Returns the initial step that will be used in downhill simplex algorithm.

Parameters:

step Initial step that will be used in algorithm. Note, that although corresponding setter accepts column-vectors as well as row-vectors, this method will return a row-vector.

See also:

DownhillSolver::setInitStep

virtual
void
setInitStep(InputArray step) = 0

Sets the initial step that will be used in downhill simplex algorithm.
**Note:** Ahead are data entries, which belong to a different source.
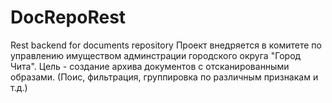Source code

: # DocRepoRest
Rest backend for documents repository
Проект внедряется в комитете по управлению имуществом админстрации городского округа "Город Чита".
Цель - создание архива документов с отсканированными образами. (Поис, фильтрация, группировка по различным признакам и т.д.)

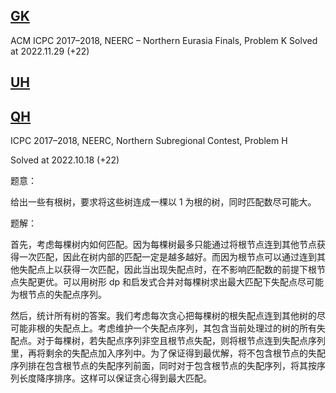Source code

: ## [GK](https://codeforces.com/gym/101630/problem/K)
ACM ICPC 2017–2018, NEERC – Northern Eurasia Finals, Problem K
Solved at 2022.11.29 (+22)

## [UH](https://codeforces.com/gym/100269/problem/H)


## [QH](https://codeforces.com/gym/101612/problem/H)
ICPC 2017–2018, NEERC, Northern Subregional Contest, Problem H

Solved at 2022.10.18 (+22)

题意：

给出一些有根树，要求将这些树连成一棵以 $1$ 为根的树，同时匹配数尽可能大。

题解：

首先，考虑每棵树内如何匹配。因为每棵树最多只能通过将根节点连到其他节点获得一次匹配，因此在树内部的匹配一定是越多越好。而因为根节点可以通过连到其他失配点上以获得一次匹配，因此当出现失配点时，在不影响匹配数的前提下根节点失配更优。可以用树形 dp 和启发式合并对每棵树求出最大匹配下失配点尽可能为根节点的失配点序列。

然后，统计所有树的答案。我们考虑每次贪心把每棵树的根失配点连到其他树的尽可能非根的失配点上。考虑维护一个失配点序列，其包含当前处理过的树的所有失配点。对于每棵树，若失配点序列非空且根节点失配，则将根节点连到失配点序列里，再将剩余的失配点加入序列中。为了保证得到最优解，将不包含根节点的失配序列排在包含根节点的失配序列前面，同时对于包含根节点的失配序列，将其按序列长度降序排序。这样可以保证贪心得到最大匹配。
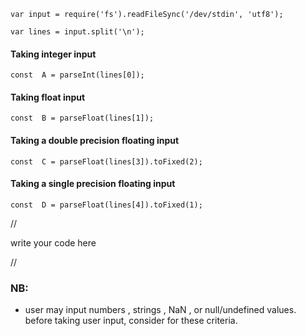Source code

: `var input = require('fs').readFileSync('/dev/stdin', 'utf8');`

`var lines = input.split('\n');`

#### Taking integer input

`const  A = parseInt(lines[0]);`

#### Taking float input

`const  B = parseFloat(lines[1]);`

#### Taking a double precision floating input

`const  C = parseFloat(lines[3]).toFixed(2);`

#### Taking a single precision floating input

`const  D = parseFloat(lines[4]).toFixed(1);`

//

write your code here

//

### NB:

- user may input numbers , strings , NaN , or null/undefined values. before taking user input, consider for these criteria.
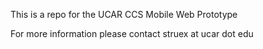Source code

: This is a repo for the UCAR CCS Mobile Web Prototype

For more information please contact struex at ucar dot edu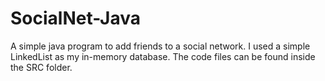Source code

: # SocialNet-Java
A simple java program to add friends to a social network.
I used a simple LinkedList as my in-memory database.
The code files can be found inside the SRC folder.
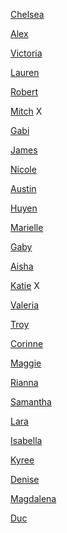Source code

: [Chelsea]( https://ashleychelseanmdd.tumblr.com)

[Alex](https://alexjpeg.com) 

[Victoria](https://www.victoriamessikian.com) 

[Lauren](https://laurensnewmedia.tumblr.com)

[Robert](https://therobertsundstrom.com) 

[Mitch](https://www.tumblr.com/dashboard)  X

[Gabi](https://gabiwilson15.tumblr.com)

[James](https://jamesparknmdd.tumblr.com)

[Nicole](https://nicolezlot.home.blog/)

[Austin](https://austinpoonnmdd1001.tumblr.com)

[Huyen](https://huyenlam6.wordpress.com)

[Marielle](https://mariellesarmiento.tumblr.com)

[Gaby](http://gabysilva143.tumblr.com/)

[Aisha](https://ajamal3.tumblr.com/)

[Katie](https://katieinfoweb.tumblr.com) X

[Valeria](https://medium.com/@valeco97)

[Troy](https://troylopez.tumblr.com)

[Corinne](https://thisiscorinne.weebly.com)

[Maggie]( silentstudentstranger.tumblr.com)

[Rianna](https://riannabelaire.com/blog/)

[Samantha](samanthawei.tumblr.com)

[Lara](https://larasophiafoley.squarespace.com/nmddblog/)

[Isabella](https://www.tumblr.com/blog/gangstaknifewieldingcrab)

[Kyree]()

[Denise]()

[Magdalena]()

[Duc]()



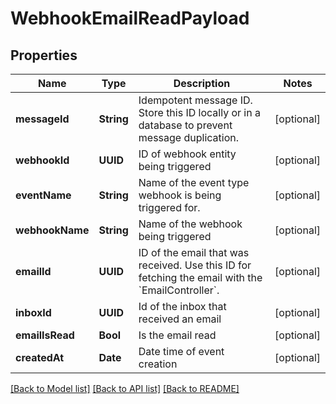 # WebhookEmailReadPayload

## Properties
Name | Type | Description | Notes
------------ | ------------- | ------------- | -------------
**messageId** | **String** | Idempotent message ID. Store this ID locally or in a database to prevent message duplication. | [optional] 
**webhookId** | **UUID** | ID of webhook entity being triggered | [optional] 
**eventName** | **String** | Name of the event type webhook is being triggered for. | [optional] 
**webhookName** | **String** | Name of the webhook being triggered | [optional] 
**emailId** | **UUID** | ID of the email that was received. Use this ID for fetching the email with the &#x60;EmailController&#x60;. | [optional] 
**inboxId** | **UUID** | Id of the inbox that received an email | [optional] 
**emailIsRead** | **Bool** | Is the email read | [optional] 
**createdAt** | **Date** | Date time of event creation | [optional] 

[[Back to Model list]](../README#documentation-for-models) [[Back to API list]](../README#documentation-for-api-endpoints) [[Back to README]](../README)


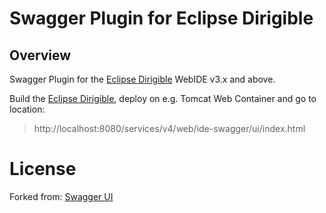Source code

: # Swagger Plugin for Eclipse Dirigible

## Overview

Swagger Plugin for the [Eclipse Dirigible](https://github.com/eclipse/dirigible) WebIDE v3.x and above.

Build the [Eclipse Dirigible](https://github.com/eclipse/dirigible), deploy on e.g. Tomcat Web Container and go to location:

> http://localhost:8080/services/v4/web/ide-swagger/ui/index.html

# License

Forked from: [Swagger UI](https://github.com/swagger-api/swagger-ui)
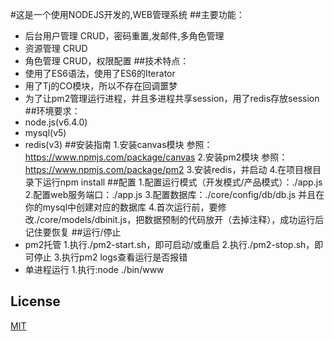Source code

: #这是一个使用NODEJS开发的,WEB管理系统
##主要功能：
* 后台用户管理
CRUD，密码重置,发邮件,多角色管理
* 资源管理
CRUD
* 角色管理
CRUD，权限配置
##技术特点：
* 使用了ES6语法，使用了ES6的Iterator
* 用了Tj的CO模块，所以不存在回调噩梦
* 为了让pm2管理运行进程，并且多进程共享session，用了redis存放session
##环境要求：
* node.js(v6.4.0)
* mysql(v5)
* redis(v3)
##安装指南
    1.安装canvas模块
        参照：https://www.npmjs.com/package/canvas
    2.安装pm2模块
        参照：https://www.npmjs.com/package/pm2
    3.安装redis，并启动
    4.在项目根目录下运行npm install
##配置
    1.配置运行模式（开发模式/产品模式）：./app.js
    2.配置web服务端口：./app.js
    3.配置数据库：./core/config/db/db.js
        并且在你的mysql中创建对应的数据库
    4.首次运行前，要修改./core/models/dbinit.js，把数据预制的代码放开（去掉注释），成功运行后记住要恢复
##运行/停止
* pm2托管
        1.执行./pm2-start.sh，即可启动/或重启
        2.执行./pm2-stop.sh，即可停止
        3.执行pm2 logs查看运行是否报错
* 单进程运行
        1.执行:node ./bin/www
        
## License

  [MIT](LICENSE)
Step, together with initial point (givin in DownhillSolver::minimize) are two n -dimensional vectors that are used to determine the shape of initial simplex. Roughly said, initial point determines the position of a simplex (it will become simplex’s centroid), while step determines the spread (size in each dimension) of a simplex. To be more precise, if \(s,x_0\in\mathbb{R}^n\) are the initial step and initial point respectively, the vertices of a simplex will be: \(v_0:=x_0-\frac{1}{2} s\) and \(v_i:=x_0+s_i\) for \(i=1,2,\dots,n\) where \(s_i\) denotes projections of the initial step of n -th coordinate (the result of projection is treated to be vector given by \(s_i:=e_i\cdot\left<e_i\cdot s\right>\), where \(e_i\) form canonical basis)

Parameters:

step Initial step that will be used in algorithm. Roughly said, it determines the spread (size in each dimension) of an initial simplex.
static
Ptr<DownhillSolver>
create(
    const Ptr<MinProblemSolver::Function>& f = Ptr<MinProblemSolver::Function>(),
    InputArray initStep = Mat_<double>(1, 1, 0.0),
    TermCriteria termcrit = TermCriteria(TermCriteria::MAX_ITER+TermCriteria::EPS, 5000, 0.000001)
    )

This function returns the reference to the ready-to-use DownhillSolver object.
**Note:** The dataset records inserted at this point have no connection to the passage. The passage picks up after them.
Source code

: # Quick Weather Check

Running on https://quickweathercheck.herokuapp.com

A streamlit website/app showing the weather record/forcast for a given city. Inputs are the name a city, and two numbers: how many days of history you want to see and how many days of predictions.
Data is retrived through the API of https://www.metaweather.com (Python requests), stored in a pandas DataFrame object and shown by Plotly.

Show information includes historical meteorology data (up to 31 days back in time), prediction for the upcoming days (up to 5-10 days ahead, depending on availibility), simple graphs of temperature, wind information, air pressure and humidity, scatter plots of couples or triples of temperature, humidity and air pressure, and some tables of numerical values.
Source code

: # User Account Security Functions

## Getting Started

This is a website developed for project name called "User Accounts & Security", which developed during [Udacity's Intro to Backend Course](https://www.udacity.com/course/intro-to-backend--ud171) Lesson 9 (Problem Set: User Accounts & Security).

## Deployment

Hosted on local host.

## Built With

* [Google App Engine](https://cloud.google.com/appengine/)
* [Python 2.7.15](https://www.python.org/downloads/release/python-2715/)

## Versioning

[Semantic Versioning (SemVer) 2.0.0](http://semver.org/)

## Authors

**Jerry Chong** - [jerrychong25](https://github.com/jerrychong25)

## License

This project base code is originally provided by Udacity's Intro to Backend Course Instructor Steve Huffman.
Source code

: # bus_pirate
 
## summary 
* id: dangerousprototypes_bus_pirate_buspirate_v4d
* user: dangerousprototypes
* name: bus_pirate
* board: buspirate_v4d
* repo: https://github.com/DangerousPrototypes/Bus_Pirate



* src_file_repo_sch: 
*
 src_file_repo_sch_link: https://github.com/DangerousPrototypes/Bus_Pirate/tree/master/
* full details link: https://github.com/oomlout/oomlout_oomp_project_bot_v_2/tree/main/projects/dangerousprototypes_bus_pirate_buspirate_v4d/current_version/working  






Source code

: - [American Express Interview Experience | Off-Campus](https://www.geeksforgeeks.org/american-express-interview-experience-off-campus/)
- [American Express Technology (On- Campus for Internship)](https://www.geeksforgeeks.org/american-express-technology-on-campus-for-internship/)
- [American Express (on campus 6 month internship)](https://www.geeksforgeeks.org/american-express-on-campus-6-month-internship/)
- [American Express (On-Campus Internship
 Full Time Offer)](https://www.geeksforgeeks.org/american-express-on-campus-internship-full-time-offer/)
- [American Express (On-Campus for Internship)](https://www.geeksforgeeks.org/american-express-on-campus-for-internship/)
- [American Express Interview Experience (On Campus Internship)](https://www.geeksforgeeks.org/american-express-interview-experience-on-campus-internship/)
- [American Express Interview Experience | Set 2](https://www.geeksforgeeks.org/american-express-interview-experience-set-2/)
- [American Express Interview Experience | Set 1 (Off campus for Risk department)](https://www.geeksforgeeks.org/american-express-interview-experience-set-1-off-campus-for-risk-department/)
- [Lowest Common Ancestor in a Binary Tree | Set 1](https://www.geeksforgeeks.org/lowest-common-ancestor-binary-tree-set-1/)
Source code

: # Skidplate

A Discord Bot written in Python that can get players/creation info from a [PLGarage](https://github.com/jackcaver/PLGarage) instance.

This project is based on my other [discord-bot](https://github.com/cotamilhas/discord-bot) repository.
All the parameters are optional, so this procedure can be called even without parameters at all. In this case, the default values will be used. As default value for terminal criteria are the only sensible ones, MinProblemSolver::setFunction() and DownhillSolver::setInitStep() should be called upon the obtained object, if the respective parameters were not given to create(). Otherwise, the two ways (give parameters to createDownhillSolver() or miss them out and call the MinProblemSolver::setFunction() and DownhillSolver::setInitStep()) are absolutely equivalent (and will drop the same errors in the same way, should invalid input be detected).

Parameters:

f Pointer to the function that will be minimized, similarly to the one you submit via MinProblemSolver::setFunction.
initStep Initial step, that will be used to construct the initial simplex, similarly to the one you submit via MinProblemSolver::setInitStep.
termcrit Terminal criteria to the algorithm, similarly to the one you submit via MinProblemSolver::setTermCriteria.